-------- INFORMATION

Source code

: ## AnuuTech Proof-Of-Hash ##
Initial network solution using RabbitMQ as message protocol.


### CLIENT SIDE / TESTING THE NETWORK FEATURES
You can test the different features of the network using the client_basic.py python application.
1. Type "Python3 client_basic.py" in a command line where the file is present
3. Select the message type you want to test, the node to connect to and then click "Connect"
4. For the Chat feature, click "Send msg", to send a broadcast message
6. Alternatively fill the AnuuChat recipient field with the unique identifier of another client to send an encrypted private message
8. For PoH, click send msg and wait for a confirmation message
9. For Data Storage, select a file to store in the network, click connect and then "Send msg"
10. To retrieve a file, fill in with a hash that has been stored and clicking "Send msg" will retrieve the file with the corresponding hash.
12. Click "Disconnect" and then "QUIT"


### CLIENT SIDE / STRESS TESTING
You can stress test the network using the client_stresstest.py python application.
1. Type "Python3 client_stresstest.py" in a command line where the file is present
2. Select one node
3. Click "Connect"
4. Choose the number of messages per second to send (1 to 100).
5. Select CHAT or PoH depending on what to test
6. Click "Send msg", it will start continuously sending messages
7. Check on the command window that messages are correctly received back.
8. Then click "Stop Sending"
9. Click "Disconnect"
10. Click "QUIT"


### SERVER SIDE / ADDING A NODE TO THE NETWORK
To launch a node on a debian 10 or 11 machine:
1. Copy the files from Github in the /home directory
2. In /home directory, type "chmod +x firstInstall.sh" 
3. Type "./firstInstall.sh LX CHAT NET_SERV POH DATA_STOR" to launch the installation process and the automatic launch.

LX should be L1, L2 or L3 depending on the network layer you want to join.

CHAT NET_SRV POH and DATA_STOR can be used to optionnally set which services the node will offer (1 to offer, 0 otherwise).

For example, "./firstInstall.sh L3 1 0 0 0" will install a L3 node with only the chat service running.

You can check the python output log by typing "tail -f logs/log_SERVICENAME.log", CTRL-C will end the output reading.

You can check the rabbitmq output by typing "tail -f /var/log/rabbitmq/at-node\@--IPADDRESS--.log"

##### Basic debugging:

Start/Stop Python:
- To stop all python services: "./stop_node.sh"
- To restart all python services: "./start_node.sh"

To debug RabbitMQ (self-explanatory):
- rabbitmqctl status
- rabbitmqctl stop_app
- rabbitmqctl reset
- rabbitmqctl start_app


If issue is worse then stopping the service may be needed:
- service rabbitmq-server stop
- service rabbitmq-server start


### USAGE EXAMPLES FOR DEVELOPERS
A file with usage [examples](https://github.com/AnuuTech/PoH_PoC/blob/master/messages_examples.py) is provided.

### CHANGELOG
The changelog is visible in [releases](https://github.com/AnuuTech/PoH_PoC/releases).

----------------

| ACTION ITEM |
Copy the records above exactly, beginning at the line that contains "2. Select one node" and stopping after the line that contains "CHAT NET_SRV POH".

| ANSWER TO THE EXERCISE |
2. Select one node
3. Click "Connect"
4. Choose the number of messages per second to send (1 to 100).
5. Select CHAT or PoH depending on what to test
6. Click "Send msg", it will start continuously sending messages
7. Check on the command window that messages are correctly received back.
8. Then click "Stop Sending"
9. Click "Disconnect"
10. Click "QUIT"


### SERVER SIDE / ADDING A NODE TO THE NETWORK
To launch a node on a debian 10 or 11 machine:
1. Copy the files from Github in the /home directory
2. In /home directory, type "chmod +x firstInstall.sh" 
3. Type "./firstInstall.sh LX CHAT NET_SERV POH DATA_STOR" to launch the installation process and the automatic launch.

LX should be L1, L2 or L3 depending on the network layer you want to join.

CHAT NET_SRV POH and DATA_STOR can be used to optionnally set which services the node will offer (1 to offer, 0 otherwise).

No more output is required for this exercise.